● **EXERCISE DESCRIPTION**
Check every line of the data below for the string "sont", and copy the ones that hold it.

● **DATA EXTRACT**

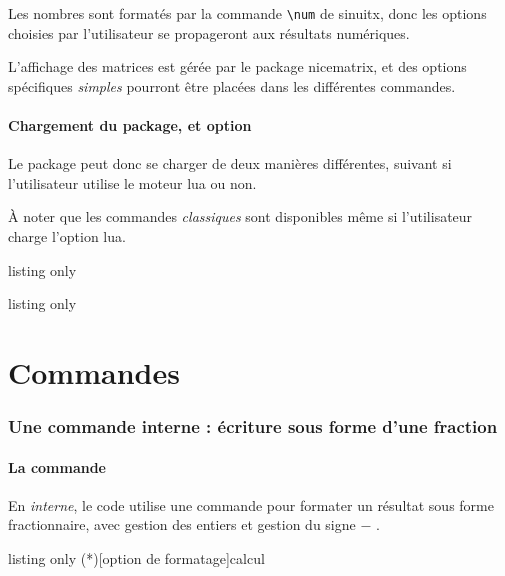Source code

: \documentclass[a4paper,11pt]{article}
\begin{document}
Les nombres sont formatés par la commande \texttt{\textbackslash num} de \textsf{sinuitx}, donc les options choisies par l'utilisateur se propageront aux résultats numériques.

\smallskip

L'affichage des matrices est gérée par le package \textsf{nicematrix}, et des options spécifiques \textit{simples} pourront être placées dans les différentes commandes.

\subsection{Chargement du package, et option}

Le package peut donc se charger de deux manières différentes, suivant si l'utilisateur utilise le moteur \textsf{lua} ou non.

À noter que les commandes \textit{classiques} sont disponibles même si l'utilisateur charge l'option \textsf{lua}.

\begin{PresentationCode}{listing only}
\usepackage{ResolSystemes}
\end{PresentationCode}

\begin{PresentationCode}{listing only}
\usepackage[options]{pyluatex}
\usepackage[lua]{ResolSystemes}
\end{PresentationCode}

\pagebreak

\part{Commandes}

\section{Une commande interne : écriture sous forme d'une fraction}

\subsection{La commande}

En \textit{interne}, le code utilise une commande pour formater un résultat sous forme fractionnaire, avec gestion des entiers et gestion du signe \og $-$ \fg.

\begin{PresentationCode}{listing only}
\ConvVersFrac(*)[option de formatage]{calcul}
\end{PresentationCode}
\end{document}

● **REPLY**
Les nombres sont formatés par la commande \texttt{\textbackslash num} de \textsf{sinuitx}, donc les options choisies par l'utilisateur se propageront aux résultats numériques.
À noter que les commandes \textit{classiques} sont disponibles même si l'utilisateur charge l'option \textsf{lua}.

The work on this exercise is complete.